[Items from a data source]
_ _ _ _ _ _ _

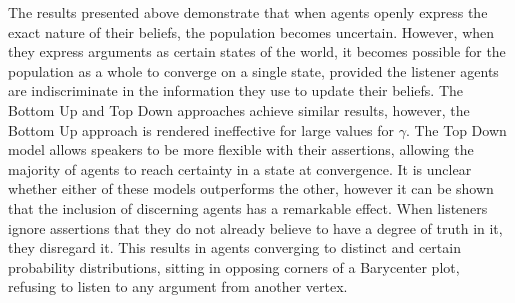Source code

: The results presented above demonstrate that when agents openly express the exact nature of their beliefs, the population becomes uncertain. However, when they express arguments as certain states of the world, it becomes possible for the population as a whole to converge on a single state, provided the listener agents are indiscriminate in the information they use to update their beliefs. The Bottom Up and Top Down approaches achieve similar results, however, the Bottom Up approach is rendered ineffective for large values for $\gamma$. The Top Down model allows speakers to be more flexible with their assertions, allowing the majority of agents to reach certainty in a state at convergence. It is unclear whether either of these models outperforms the other, however it can be shown that the inclusion of discerning agents has a remarkable effect. When listeners ignore assertions that they do not already believe to have a degree of truth in it, they disregard it. This results in agents converging to distinct and certain probability distributions, sitting in opposing corners of a Barycenter plot, refusing to listen to any argument from another vertex.  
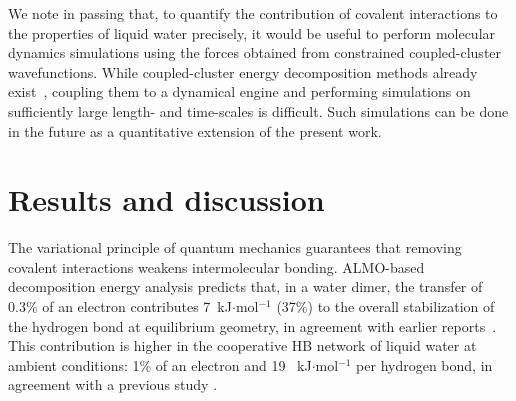 \documentclass[10pt,amsmath,twocolumn,aps,prl,superscriptaddress,floatfix]{revtex4-1}
\begin{document}
We note in passing that, to quantify the contribution of covalent interactions to the properties of liquid water precisely, it would be useful to perform molecular dynamics simulations using the forces obtained from constrained coupled-cluster wavefunctions. While coupled-cluster energy decomposition methods already exist~\cite{schneider2016decomposition,azar2012energy,azar2015similarity}, coupling them to a dynamical engine and performing simulations on sufficiently large length- and time-scales is difficult. Such simulations can be done in the future as a quantitative extension of the present work.


\section{Results and discussion}

The variational principle of quantum mechanics guarantees that removing covalent interactions weakens intermolecular bonding. 
ALMO-based decomposition energy analysis predicts that, in a water dimer, the transfer of 0.3\% of an electron contributes  7~kJ$\cdot$mol$^{-1}$ (37\%) to the overall stabilization of the hydrogen bond at equilibrium geometry, in agreement with earlier reports~\cite{stevens1987frozen,chen1996energy,piquemal2005csov,khaliullin2009electron}. This contribution is higher in the cooperative HB network of liquid water at ambient conditions: 1\% of an electron and 19 ~kJ$\cdot$mol$^{-1}$ per hydrogen bond, in agreement with a previous study \cite{kuhne2014nature}.
\end{document}
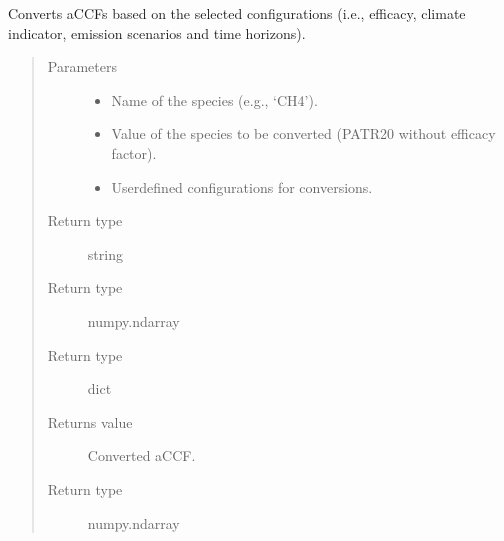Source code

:\documentclass[a4paper,11pt,english]{sphinxmanual}
\begin{document}
\label{\detokenize{modules:module-envlib.accf}}

\begin{fulllineitems}
\label{\detokenize{modules:envlib.accf.convert_accf}}
Converts aCCFs based on the selected configurations (i.e., efficacy, climate indicator, emission scenarios and time horizons).
\begin{quote}\begin{description}
\item[{Parameters}] \leavevmode\begin{itemize}
\item {} 
 \textendash{} Name of the species (e.g., ‘CH4’).

\item {} 
 \textendash{} Value of the species to be converted (P\sphinxhyphen{}ATR20 without efficacy factor).

\item {} 
 \textendash{} User\sphinxhyphen{}defined configurations for conversions.

\end{itemize}

\item[{Return type}] \leavevmode
string

\item[{Return type}] \leavevmode
numpy.ndarray

\item[{Return type}] \leavevmode
dict

\item[{Returns value}] \leavevmode
Converted aCCF.

\item[{Return type}] \leavevmode
numpy.ndarray

\end{description}\end{quote}

\end{fulllineitems}
\end{document}
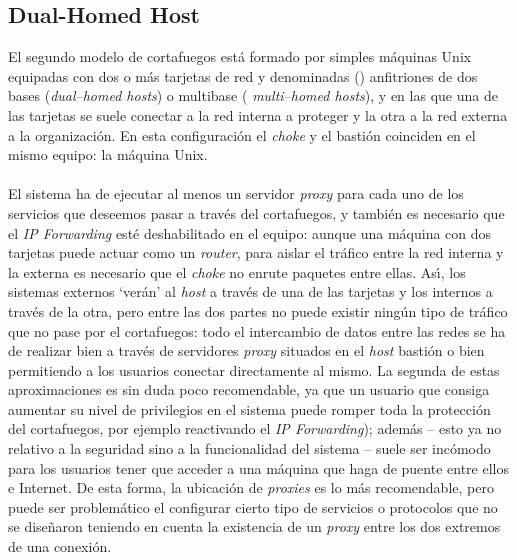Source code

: \subsection{Dual-Homed Host}
El segundo modelo de cortafuegos est\'a formado por simples m\'aquinas Unix 
equipadas con dos o m\'as tarjetas de red y denominadas (\cite{kn:siy95}) 
anfitriones de dos bases ({\it dual--homed hosts}) o multibase ({\it 
multi--homed hosts}), y en las que una de las tarjetas se suele conectar a la 
red interna a proteger y la otra a la red externa a la organizaci\'on. En esta
configuraci\'on el {\it choke} y el basti\'on coinciden en el mismo equipo: la
m\'aquina Unix.\\
\\El sistema ha de ejecutar al menos un servidor {\it proxy} para cada
uno de los servicios que deseemos pasar a trav\'es del cortafuegos, y tambi\'en
es necesario que el {\it IP Forwarding} est\'e deshabilitado en el equipo: 
aunque una m\'aquina con dos tarjetas puede actuar como un {\it router}, para
aislar el tr\'afico entre la red interna y la externa es necesario que el {\it 
choke} no enrute paquetes entre ellas. As\'{\i}, los sistemas externos 
`ver\'an' al
{\it host} a trav\'es de una de las tarjetas y los internos a trav\'es de la
otra, pero entre las dos partes no puede existir ning\'un tipo de tr\'afico que
no pase por el cortafuegos: todo el intercambio de datos entre las
redes se ha de realizar bien a trav\'es de servidores {\it proxy} situados en 
el {\it host} basti\'on o bien permitiendo a los usuarios conectar directamente
al mismo. La segunda de estas aproximaciones es sin duda poco recomendable,
ya que un usuario que consiga aumentar su nivel de privilegios en el sistema 
puede romper toda la protecci\'on del cortafuegos, por ejemplo reactivando el 
{\it IP Forwarding}); adem\'as -- esto ya no relativo a la seguridad sino a la
funcionalidad del sistema -- suele ser inc\'omodo para los usuarios tener que
acceder a una m\'aquina que haga de puente entre ellos e Internet. De esta 
forma, la ubicaci\'on de {\it proxies} es lo m\'as recomendable, pero puede ser
problem\'atico el configurar cierto tipo de servicios o protocolos que no se
dise\~naron teniendo en cuenta la existencia de un {\it proxy} entre los dos
extremos de una conexi\'on.
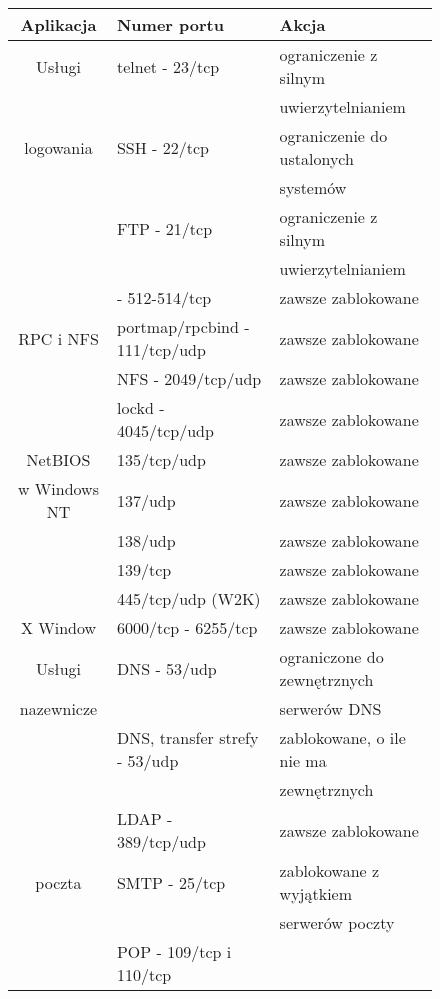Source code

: \begin{figure*}
\begin{small}
\begin{center}
\noindent
\begin{tabular}{|c|l|l|} \hline
\bf{Aplikacja} & \bf{Numer portu} & \bf{Akcja} \\ \hline
\hline
Usługi & telnet - 23/tcp &
    ograniczenie z silnym \\
 & & uwierzytelnianiem\\ \cline{2 - 3}
logowania  & SSH - 22/tcp &
    ograniczenie do ustalonych \\
 & & systemów\\ \cline{2 - 3}
 & FTP - 21/tcp &
    ograniczenie z silnym \\
 & & uwierzytelnianiem\\ \cline{2 - 3}
 & \e{r-usługi} - 512-514/tcp &
    zawsze zablokowane\\ \hline
\hline
RPC i NFS & portmap/rpcbind - 111/tcp/udp  &
    zawsze zablokowane\\ \cline{2 - 3}
 & NFS - 2049/tcp/udp  &
    zawsze zablokowane\\ \cline{2 - 3}
 & lockd - 4045/tcp/udp  &
    zawsze zablokowane\\ \hline
\hline
NetBIOS & 135/tcp/udp  &
    zawsze zablokowane\\ \cline{2 - 3}
w Windows NT & 137/udp  &
    zawsze zablokowane\\ \cline{2 - 3}
 & 138/udp  &
    zawsze zablokowane\\ \cline{2 - 3}
 & 139/tcp  &
    zawsze zablokowane\\ \cline{2 - 3}
 & 445/tcp/udp (W2K) &
    zawsze zablokowane\\ \hline
\hline
X Window & 6000/tcp - 6255/tcp  &
    zawsze zablokowane\\ \hline
\hline
Usługi & DNS - 53/udp  &
    ograniczone do zewnętrznych \\
nazewnicze & & serwerów DNS \\ \cline{2 - 3}
 & DNS, transfer strefy - 53/udp  &
    zablokowane, o ile nie ma \\
 & & zewnętrznych \e{slave}\\ \cline{2 - 3}
 & LDAP - 389/tcp/udp  &
    zawsze zablokowane\\ \hline
\hline
poczta & SMTP - 25/tcp  &
    zablokowane z wyjątkiem \\
 & & serwerów poczty \\ \cline{2 - 3}
 & POP - 109/tcp i 110/tcp  &

\end{tabular}
\end{center}
\end{small}
\end{figure*}
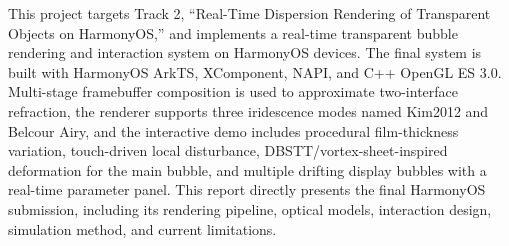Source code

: 

\begin{abstract}
  本项目面向【CCF CAD/CG 2026】高质量实时渲染技术挑战赛赛题二“基于鸿蒙的透明物体实时色散渲染系统”，实现了一个运行于 HarmonyOS 设备上的透明泡泡实时渲染与交互系统。系统采用 HarmonyOS ArkTS + XComponent + NAPI + C++ OpenGL ES 3.0 的整体架构，以屏幕空间折射为核心，通过多阶段 FBO 合成近似肥皂泡的双界面折射；在材质上实现了 Kim2012 的实时薄膜干涉计算模式以及 Belcour Airy 风格的多波长薄膜反射模式；在动态与交互上实现了基于噪声和排液趋势的膜厚变化、触摸驱动的局部扰动与波纹、主泡泡的 DBSTT/vortex sheet 表面形变，以及多展示泡泡的漂移组织与参数面板控制。本文按照渲染管线、光学模型、交互实现与动态模拟的顺序介绍最终初赛提交版本的系统设计、关键实现与局限。 
\end{abstract}

\begin{abstract*}
  This project targets Track 2, “Real-Time Dispersion Rendering of Transparent
  Objects on HarmonyOS,” and implements a real-time transparent bubble
  rendering and interaction system on HarmonyOS devices. The final system is
  built with HarmonyOS ArkTS, XComponent, NAPI, and C++ OpenGL ES 3.0.
  Multi-stage framebuffer composition is used to approximate two-interface
  refraction, the renderer supports three iridescence modes named Kim2012 and Belcour Airy, and the interactive demo includes
  procedural film-thickness variation, touch-driven local disturbance,
  DBSTT/vortex-sheet-inspired deformation for the main bubble, and multiple
  drifting display bubbles with a real-time parameter panel. This report
  directly presents the final HarmonyOS submission, including its rendering
  pipeline, optical models, interaction design, simulation method, and current
  limitations.
\end{abstract*}
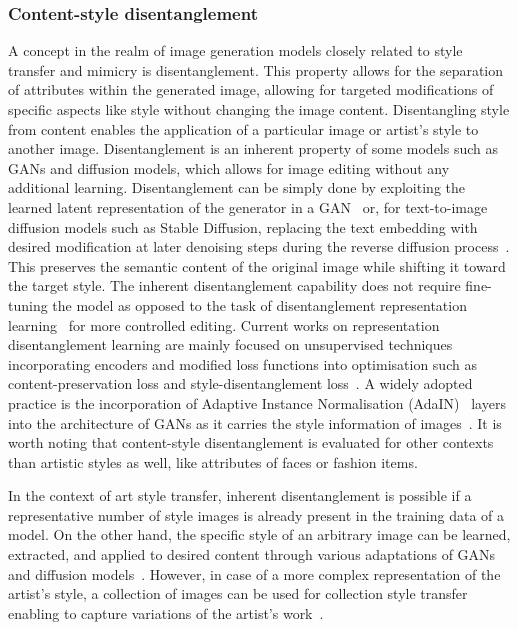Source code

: \documentclass[conference,table]{IEEEtran} %
\begin{document}
\subsubsection{Content-style disentanglement}
A concept in the realm of image generation models closely related to style transfer and mimicry is disentanglement. This property allows for the separation of attributes within the generated image, allowing for targeted modifications of specific aspects like style without changing the image content. Disentangling style from content enables the application of a particular image or artist's style to another image.
Disentanglement is an inherent property of some models such as GANs and diffusion models, which allows for image editing without any additional learning. Disentanglement can be simply done by exploiting the learned latent representation of the generator in a GAN~\cite{collins_editing_2020, harkonen_ganspace_2020} or, for text-to-image diffusion models such as Stable Diffusion, replacing the text embedding with desired modification at later denoising steps during the reverse diffusion process~\cite{wu_uncovering_2023}. This preserves the semantic content of the original image while shifting it toward the target style. The inherent disentanglement capability does not require fine-tuning the model as opposed to the task of disentanglement representation learning~\cite{higgins_towards_2018} for more controlled editing. 
Current works on representation disentanglement learning are mainly focused on unsupervised techniques incorporating encoders and modified loss functions into optimisation such as content-preservation loss and style-disentanglement loss~\cite{yang_disdiff_2023, wang_stylediffusion_2023, kwon_diffusion-based_2023, kazemi_style_2018}. %
A widely adopted practice is the incorporation of Adaptive Instance Normalisation (AdaIN)~\cite{huang_arbitrary_2017} layers into the architecture of GANs as it carries the style information of images~\cite{kazemi_style_2018, kwon_diagonal_2021, xu_drb-gan_2021}.
It is worth noting that content-style disentanglement is evaluated for other contexts than artistic styles as well, like attributes of faces or fashion items.

In the context of art style transfer, inherent disentanglement is possible if a representative number of style images is already present in the training data of a model. On the other hand, the specific style of an arbitrary image can be learned, extracted, and applied to desired content through various adaptations of GANs~\cite{kaneko_cyclegan-vc2_2019, liu_artsy-gan_2018, kazemi_style_2018} and diffusion models~\cite{wang_stylediffusion_2023, wu_not_2023}. However, in case of a more complex representation of the artist's style, a collection of images can be used for collection style transfer enabling to capture variations of the artist's work~\cite{kotovenko_content_2019, xu_drb-gan_2021}.
\end{document}
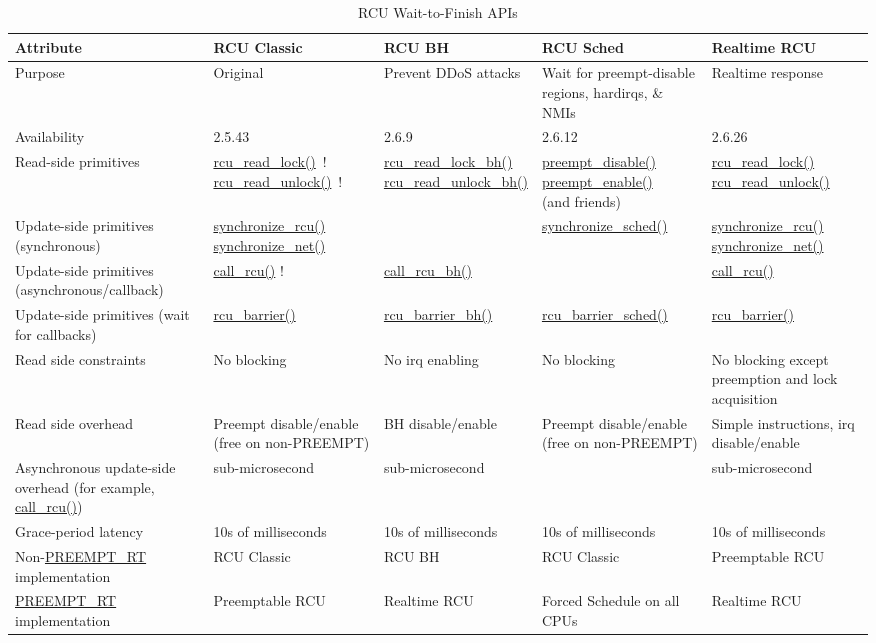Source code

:\begin{table*}[p]
\begin{center}
\scriptsize
\begin{tabular}{p{1.1in}|p{1.0in}|p{1.1in}|p{1.0in}|p{0.9in}}
Attribute &
    RCU Classic &
	RCU BH &
	    RCU Sched &
		Realtime RCU \\
\hline
\hline
Purpose &
    Original &
	Prevent DDoS attacks &
	    { \raggedright Wait for preempt-disable regions,
	      hardirqs, \& NMIs } &
	        Realtime response \\
\hline
Availability &
    2.5.43 &
	2.6.9 &
	    2.6.12 &
	        2.6.26 \\
\hline
Read-side primitives &
    { \raggedright
      \url{rcu_read_lock()}~! \\
      \url{rcu_read_unlock()}~! } &
	{ \raggedright
	  \url{rcu_read_lock_bh()} \\
	  \url{rcu_read_unlock_bh()} } &
	    { \raggedright
	      \url{preempt_disable()} \\
	      \url{preempt_enable()} \\
	      (and friends) } &
	        { \raggedright
		  \url{rcu_read_lock()} \\
		  \url{rcu_read_unlock()} } \\
\hline
{ Update-side primitives (synchronous) } &
    { \url{synchronize_rcu()} \url{synchronize_net()} } &
	&
	    \url{synchronize_sched()} &
	        { \url{synchronize_rcu()} \url{synchronize_net()} } \\
\hline
{ Update-side primitives (asynchronous/callback) } &
    \url{call_rcu()} ! &
	\url{call_rcu_bh()} &
	    &
	        \url{call_rcu()} \\
\hline
{ Update-side primitives (wait for callbacks) } &
    \url{rcu_barrier()} &
	\url{rcu_barrier_bh()} &
	    \url{rcu_barrier_sched()} &
	        \url{rcu_barrier()} \\
\hline
Read side constraints &
    No blocking &
	No irq enabling &
	    No blocking &
	        No blocking except preemption and lock acquisition \\
\hline
Read side overhead &
    Preempt disable/enable (free on non-PREEMPT) &
	BH disable/enable &
	    Preempt disable/enable (free on non-PREEMPT) &
	        Simple instructions, irq disable/enable \\
\hline
Asynchronous update-side overhead (for example, \url{call_rcu()}) &
    sub-microsecond &
	sub-microsecond &
	    &
	        sub-microsecond \\
\hline
Grace-period latency &
    10s of milliseconds &
	10s of milliseconds &
	    10s of milliseconds &
	        10s of milliseconds \\
\hline
Non-\url{PREEMPT_RT} implementation &
    RCU Classic &
	RCU BH &
	    RCU Classic &
	        Preemptable RCU \\
\hline
\url{PREEMPT_RT} implementation &
    Preemptable RCU &
	Realtime RCU &
	    Forced Schedule on all CPUs &
	        Realtime RCU \\
\end{tabular}
\end{center}
\caption{RCU Wait-to-Finish APIs}
\label{tab:defer:RCU Wait-to-Finish APIs}
\end{table*}

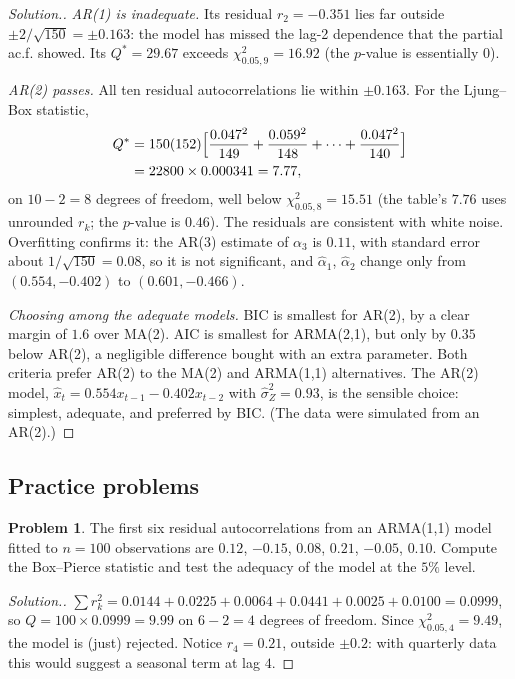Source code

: \documentclass[11pt,a4paper]{article}
\theoremstyle{definition}
\newtheorem{problemx}{Problem}[subsection]
\newenvironment{problem}{\begin{problemx}}{\end{problemx}}
\newenvironment{solution}
  {\renewcommand{\qedsymbol}{}\begin{proof}[\textit{Solution}.]}
  {\end{proof}}
\begin{document}
\begin{solution}
\emph{AR(1) is inadequate.} Its residual $r_2 = -0.351$ lies far outside $\pm2/\sqrt{150} = \pm0.163$: the model has missed the lag-2
dependence that the partial ac.f. showed. Its $Q^* = 29.67$ exceeds $\chi^2_{0.05,9} = 16.92$ (the $p$-value is essentially $0$).

\emph{AR(2) passes.} All ten residual autocorrelations lie within $\pm0.163$. For the Ljung--Box statistic,
\begin{align*}
Q^* &= 150(152)\Bigl[\frac{0.047^2}{149} + \frac{0.059^2}{148} + \dots + \frac{0.047^2}{140}\Bigr] \\
&= 22800 \times 0.000341 = 7.77 ,
\end{align*}
on $10 - 2 = 8$ degrees of freedom, well below $\chi^2_{0.05,8} = 15.51$ (the table's $7.76$ uses unrounded $r_k$; the $p$-value is $0.46$). The residuals are
consistent with white noise. Overfitting confirms it: the AR(3) estimate of $\alpha_3$ is $0.11$, with standard error about
$1/\sqrt{150} = 0.08$, so it is not significant, and $\hat\alpha_1$, $\hat\alpha_2$ change only from $(0.554, -0.402)$ to $(0.601, -0.466)$.

\emph{Choosing among the adequate models.} BIC is smallest for AR(2), by a clear margin of $1.6$ over MA(2). AIC is smallest for
ARMA(2,1), but only by $0.35$ below AR(2), a negligible difference bought with an extra parameter. Both criteria
prefer AR(2) to the MA(2) and ARMA(1,1) alternatives. The AR(2) model, $\hat x_t = 0.554x_{t-1} - 0.402x_{t-2}$ with $\hat\sigma_Z^2 = 0.93$, is the sensible
choice: simplest, adequate, and preferred by BIC. (The data were simulated from an AR(2).)
\end{solution}

\subsection{Practice problems}
\begin{problem}\label{prob:box-pierce}
The first six residual autocorrelations from an ARMA(1,1) model fitted to $n = 100$ observations are $0.12$, $-0.15$, $0.08$, $0.21$, $-0.05$,
$0.10$. Compute the Box--Pierce statistic and test the adequacy of the model at the $5\%$ level.
\end{problem}

\begin{solution}
$\sum r_k^2 = 0.0144 + 0.0225 + 0.0064 + 0.0441 + 0.0025 + 0.0100 = 0.0999$, so $Q = 100 \times 0.0999 = 9.99$ on $6 - 2 = 4$ degrees of freedom. Since
$\chi^2_{0.05,4} = 9.49$, the model is (just) rejected. Notice $r_4 = 0.21$, outside $\pm0.2$: with quarterly data this would suggest a seasonal
term at lag $4$.
\end{solution}
\end{document}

_ _ _ _ _ _ _

• Activity
Please find every line in the records above that holds the word "primitives" and copy it.

• Completed task
Read-side primitives &
{ Update-side primitives (synchronous) } &
{ Update-side primitives (asynchronous/callback) } &
{ Update-side primitives (wait for callbacks) } &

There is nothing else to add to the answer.